Source information START

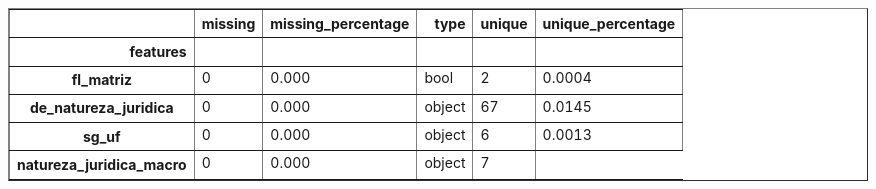<div>
<style scoped>
    .dataframe tbody tr th:only-of-type {
        vertical-align: middle;
    }

    .dataframe tbody tr th {
        vertical-align: top;
    }

    .dataframe thead th {
        text-align: right;
    }
</style>
<table border="1" class="dataframe">
  <thead>
    <tr style="text-align: right;">
      <th></th>
      <th>missing</th>
      <th>missing_percentage</th>
      <th>type</th>
      <th>unique</th>
      <th>unique_percentage</th>
    </tr>
    <tr>
      <th>features</th>
      <th></th>
      <th></th>
      <th></th>
      <th></th>
      <th></th>
    </tr>
  </thead>
  <tbody>
    <tr>
      <th>fl_matriz</th>
      <td>0</td>
      <td>0.000</td>
      <td>bool</td>
      <td>2</td>
      <td>0.0004</td>
    </tr>
    <tr>
      <th>de_natureza_juridica</th>
      <td>0</td>
      <td>0.000</td>
      <td>object</td>
      <td>67</td>
      <td>0.0145</td>
    </tr>
    <tr>
      <th>sg_uf</th>
      <td>0</td>
      <td>0.000</td>
      <td>object</td>
      <td>6</td>
      <td>0.0013</td>
    </tr>
    <tr>
      <th>natureza_juridica_macro</th>
      <td>0</td>
      <td>0.000</td>
      <td>object</td>
      <td>7</td>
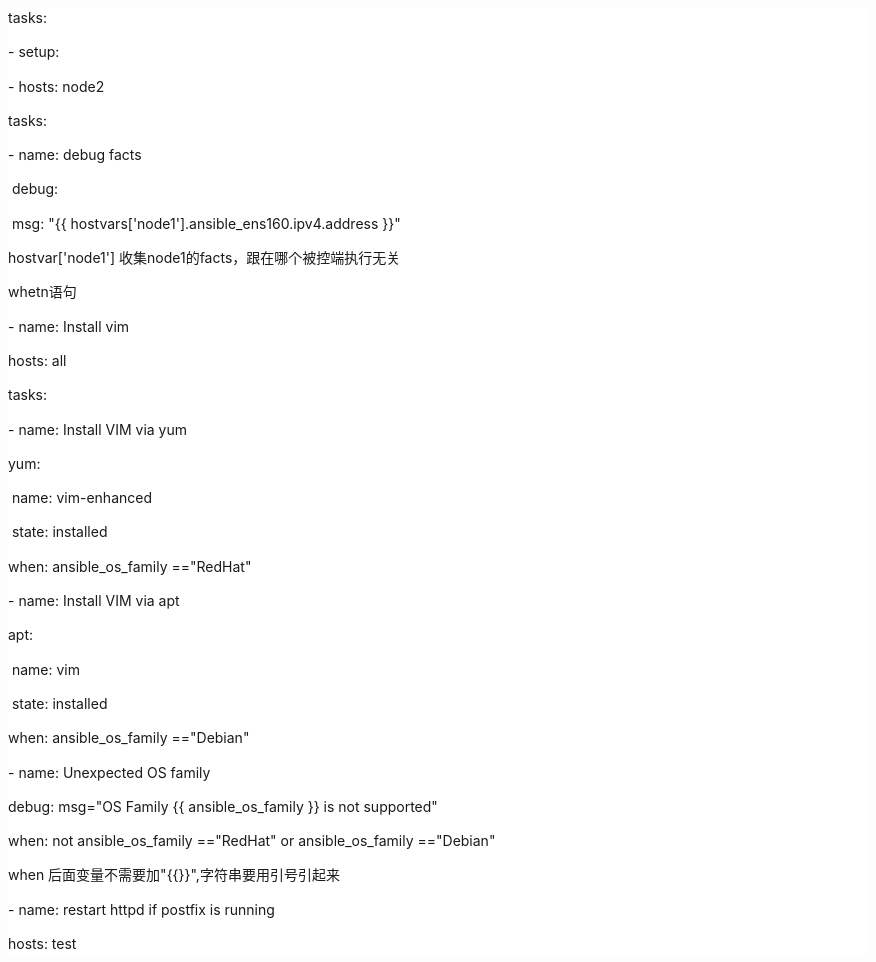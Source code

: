  tasks:

   \- setup:

\- hosts: node2

 tasks:

   \- name: debug facts

​    debug:

​     msg: "{{ hostvars['node1'].ansible_ens160.ipv4.address }}"

 

hostvar['node1'] 收集node1的facts，跟在哪个被控端执行无关

 

 

 

whetn语句

\- name: Install vim

 hosts: all

 tasks:

  \- name: Install VIM via yum

   yum: 

​    name: vim-enhanced 

​    state: installed

   when: ansible_os_family =="RedHat"   

  \- name: Install VIM via apt

   apt: 

​    name: vim 

​    state: installed

   when: ansible_os_family =="Debian" 

  \- name: Unexpected OS family

   debug: msg="OS Family {{ ansible_os_family }} is not supported"

   when: not ansible_os_family =="RedHat" or ansible_os_family =="Debian"

 

 

when 后面变量不需要加"{{}}",字符串要用引号引起来

 

\- name: restart httpd if postfix is running

 hosts: test
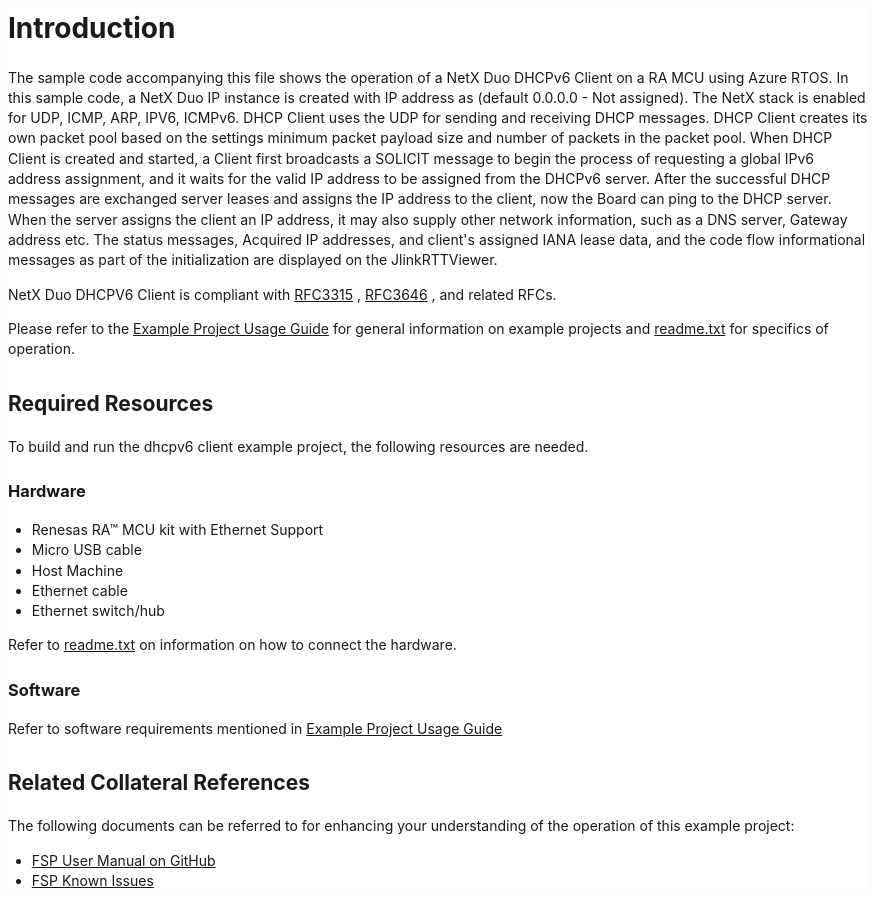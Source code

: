 # Introduction #

The sample code accompanying this file shows the operation of a NetX Duo DHCPv6 Client on a RA MCU using Azure RTOS. 
In this sample code, a NetX Duo IP instance is created with IP address as (default 0.0.0.0 - Not assigned). 
The NetX stack is enabled for UDP, ICMP, ARP, IPV6, ICMPv6. DHCP Client uses the UDP for sending and receiving DHCP messages. 
DHCP Client creates its own packet pool based on the settings minimum packet payload size and number of packets in the packet pool. 
When DHCP Client is created and started, a Client first broadcasts a SOLICIT message to begin the process of requesting a global IPv6 address assignment,
and it waits for the valid IP address to be assigned from the DHCPv6 server.
After the successful DHCP messages are exchanged server leases and assigns the IP address to the client, now the Board can ping to the DHCP server. 
When the server assigns the client an IP address, it may also supply other network information, such as a DNS server, Gateway address etc. 
The status messages, Acquired IP addresses, and client's assigned IANA lease data, and the code flow informational messages as part of the 
initialization are displayed on the JlinkRTTViewer.

NetX Duo DHCPV6 Client is compliant with [RFC3315](https://tools.ietf.org/html/rfc3315) , [RFC3646](https://tools.ietf.org/html/rfc3646) , and related RFCs.

Please refer to the [Example Project Usage Guide](https://github.com/renesas/ra-fsp-examples/blob/master/example_projects/Example%20Project%20Usage%20Guide.pdf) 
for general information on example projects and [readme.txt](./readme.txt) for specifics of operation.

## Required Resources ##
To build and run the dhcpv6 client example project, the following resources are needed.

### Hardware ###
* Renesas RA™ MCU kit with Ethernet Support
* Micro USB cable
* Host Machine
* Ethernet cable
* Ethernet switch/hub

Refer to [readme.txt](./readme.txt) on information on how to connect the hardware.

### Software ###
Refer to software requirements mentioned in [Example Project Usage Guide](https://github.com/renesas/ra-fsp-examples/blob/master/example_projects/Example%20Project%20Usage%20Guide.pdf)

## Related Collateral References ##
The following documents can be referred to for enhancing your understanding of 
the operation of this example project:
- [FSP User Manual on GitHub](https://renesas.github.io/fsp/)
- [FSP Known Issues](https://github.com/renesas/fsp/issues)
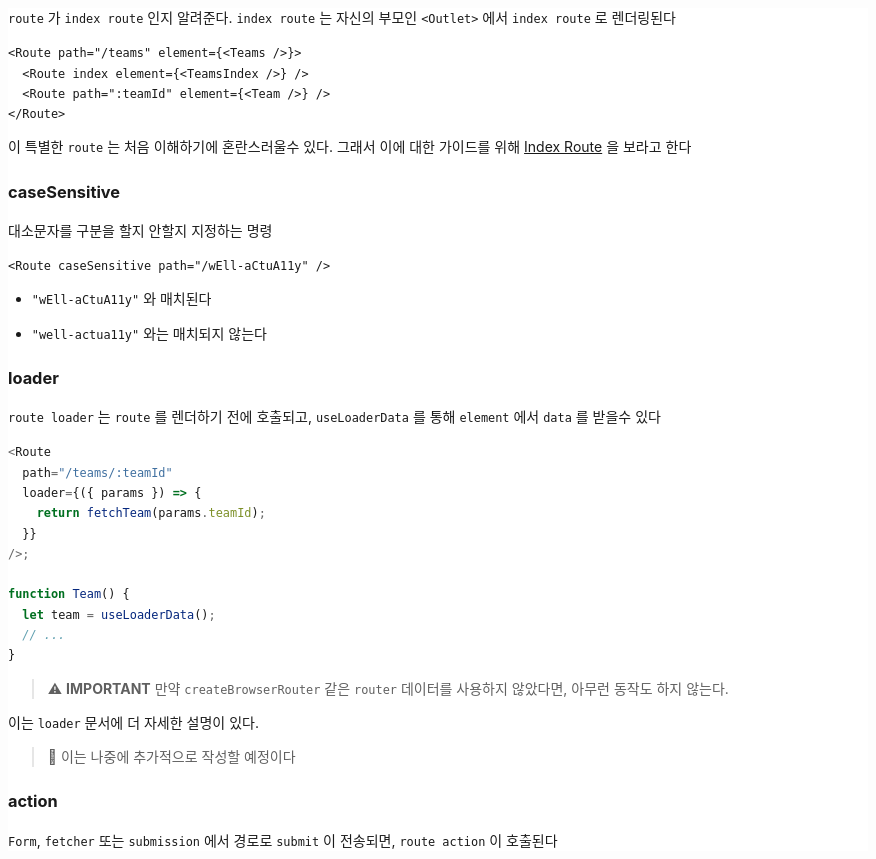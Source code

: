 `route` 가 `index route` 인지 알려준다.
`index route` 는 자신의 부모인 `<Outlet>` 에서 `index route` 로 렌더링된다

```tsx
<Route path="/teams" element={<Teams />}>
  <Route index element={<TeamsIndex />} />
  <Route path=":teamId" element={<Team />} />
</Route>
```

이 특별한 `route` 는 처음 이해하기에 혼란스러울수 있다. 그래서 이에 대한
가이드를 위해 [Index Route](https://reactrouter.com/en/main/start/concepts#index-routes) 을 보라고 한다

### caseSensitive

대소문자를 구분을 할지 안할지 지정하는 명령

```tsx
<Route caseSensitive path="/wEll-aCtuA11y" />
```

- `"wEll-aCtuA11y"` 와 매치된다
  <br/>

- `"well-actua11y"` 와는 매치되지 않는다

### loader

`route loader` 는 `route` 를 렌더하기 전에 호출되고,
`useLoaderData` 를 통해 `element` 에서 `data` 를 받을수 있다

```ts
<Route
  path="/teams/:teamId"
  loader={({ params }) => {
    return fetchTeam(params.teamId);
  }}
/>;

function Team() {
  let team = useLoaderData();
  // ...
}
```

> ⚠️ **IMPORTANT**
> 만약 `createBrowserRouter` 같은 `router` 데이터를 사용하지 않았다면,
> 아무런 동작도 하지 않는다.

이는 `loader` 문서에 더 자세한 설명이 있다.

> 📎 이는 나중에 추가적으로 작성할 예정이다

### action

`Form`, `fetcher` 또는 `submission` 에서 경로로 `submit` 이 전송되면,
`route action` 이 호출된다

Source information END

__Directions__:
Once the pictures are set aside, repeat the data above exactly.

__Written solution__:
<div>
<style scoped>
    .dataframe tbody tr th:only-of-type {
        vertical-align: middle;
    }

    .dataframe tbody tr th {
        vertical-align: top;
    }

    .dataframe thead th {
        text-align: right;
    }
</style>
<table border="1" class="dataframe">
  <thead>
    <tr style="text-align: right;">
      <th></th>
      <th>missing</th>
      <th>missing_percentage</th>
      <th>type</th>
      <th>unique</th>
      <th>unique_percentage</th>
    </tr>
    <tr>
      <th>features</th>
      <th></th>
      <th></th>
      <th></th>
      <th></th>
      <th></th>
    </tr>
  </thead>
  <tbody>
    <tr>
      <th>fl_matriz</th>
      <td>0</td>
      <td>0.000</td>
      <td>bool</td>
      <td>2</td>
      <td>0.0004</td>
    </tr>
    <tr>
      <th>de_natureza_juridica</th>
      <td>0</td>
      <td>0.000</td>
      <td>object</td>
      <td>67</td>
      <td>0.0145</td>
    </tr>
    <tr>
      <th>sg_uf</th>
      <td>0</td>
      <td>0.000</td>
      <td>object</td>
      <td>6</td>
      <td>0.0013</td>
    </tr>
    <tr>
      <th>natureza_juridica_macro</th>
      <td>0</td>
      <td>0.000</td>
      <td>object</td>
      <td>7</td>
Source code

:  tasks:

   \- setup:

\- hosts: node2

 tasks:

   \- name: debug facts

​    debug:

​     msg: "{{ hostvars['node1'].ansible_ens160.ipv4.address }}"

 

hostvar['node1'] 收集node1的facts，跟在哪个被控端执行无关

 

 

 

whetn语句

\- name: Install vim

 hosts: all

 tasks:

  \- name: Install VIM via yum

   yum: 

​    name: vim-enhanced 

​    state: installed

   when: ansible_os_family =="RedHat"   

  \- name: Install VIM via apt

   apt: 

​    name: vim 

​    state: installed

   when: ansible_os_family =="Debian" 

  \- name: Unexpected OS family

   debug: msg="OS Family {{ ansible_os_family }} is not supported"

   when: not ansible_os_family =="RedHat" or ansible_os_family =="Debian"

 

 

when 后面变量不需要加"{{}}",字符串要用引号引起来

 

\- name: restart httpd if postfix is running

 hosts: test
Source code

: # Introduction #

The sample code accompanying this file shows the operation of a NetX Duo DHCPv6 Client on a RA MCU using Azure RTOS. 
In this sample code, a NetX Duo IP instance is created with IP address as (default 0.0.0.0 - Not assigned). 
The NetX stack is enabled for UDP, ICMP, ARP, IPV6, ICMPv6. DHCP Client uses the UDP for sending and receiving DHCP messages. 
DHCP Client creates its own packet pool based on the settings minimum packet payload size and number of packets in the packet pool. 
When DHCP Client is created and started, a Client first broadcasts a SOLICIT message to begin the process of requesting a global IPv6 address assignment,
and it waits for the valid IP address to be assigned from the DHCPv6 server.
After the successful DHCP messages are exchanged server leases and assigns the IP address to the client, now the Board can ping to the DHCP server. 
When the server assigns the client an IP address, it may also supply other network information, such as a DNS server, Gateway address etc. 
The status messages, Acquired IP addresses, and client's assigned IANA lease data, and the code flow informational messages as part of the 
initialization are displayed on the JlinkRTTViewer.

NetX Duo DHCPV6 Client is compliant with [RFC3315](https://tools.ietf.org/html/rfc3315) , [RFC3646](https://tools.ietf.org/html/rfc3646) , and related RFCs.

Please refer to the [Example Project Usage Guide](https://github.com/renesas/ra-fsp-examples/blob/master/example_projects/Example%20Project%20Usage%20Guide.pdf) 
for general information on example projects and [readme.txt](./readme.txt) for specifics of operation.

## Required Resources ##
To build and run the dhcpv6 client example project, the following resources are needed.

### Hardware ###
* Renesas RA™ MCU kit with Ethernet Support
* Micro USB cable
* Host Machine
* Ethernet cable
* Ethernet switch/hub

Refer to [readme.txt](./readme.txt) on information on how to connect the hardware.

### Software ###
Refer to software requirements mentioned in [Example Project Usage Guide](https://github.com/renesas/ra-fsp-examples/blob/master/example_projects/Example%20Project%20Usage%20Guide.pdf)

## Related Collateral References ##
The following documents can be referred to for enhancing your understanding of 
the operation of this example project:
- [FSP User Manual on GitHub](https://renesas.github.io/fsp/)
- [FSP Known Issues](https://github.com/renesas/fsp/issues)
Source code

: `route` 가 `index route` 인지 알려준다.
`index route` 는 자신의 부모인 `<Outlet>` 에서 `index route` 로 렌더링된다

```tsx
<Route path="/teams" element={<Teams />}>
  <Route index element={<TeamsIndex />} />
  <Route path=":teamId" element={<Team />} />
</Route>
```

이 특별한 `route` 는 처음 이해하기에 혼란스러울수 있다. 그래서 이에 대한
가이드를 위해 [Index Route](https://reactrouter.com/en/main/start/concepts#index-routes) 을 보라고 한다

### caseSensitive

대소문자를 구분을 할지 안할지 지정하는 명령

```tsx
<Route caseSensitive path="/wEll-aCtuA11y" />
```

- `"wEll-aCtuA11y"` 와 매치된다
  <br/>

- `"well-actua11y"` 와는 매치되지 않는다

### loader

`route loader` 는 `route` 를 렌더하기 전에 호출되고,
`useLoaderData` 를 통해 `element` 에서 `data` 를 받을수 있다

```ts
<Route
  path="/teams/:teamId"
  loader={({ params }) => {
    return fetchTeam(params.teamId);
  }}
/>;

function Team() {
  let team = useLoaderData();
  // ...
}
```

> ⚠️ **IMPORTANT**
> 만약 `createBrowserRouter` 같은 `router` 데이터를 사용하지 않았다면,
> 아무런 동작도 하지 않는다.

이는 `loader` 문서에 더 자세한 설명이 있다.

> 📎 이는 나중에 추가적으로 작성할 예정이다

### action

`Form`, `fetcher` 또는 `submission` 에서 경로로 `submit` 이 전송되면,
`route action` 이 호출된다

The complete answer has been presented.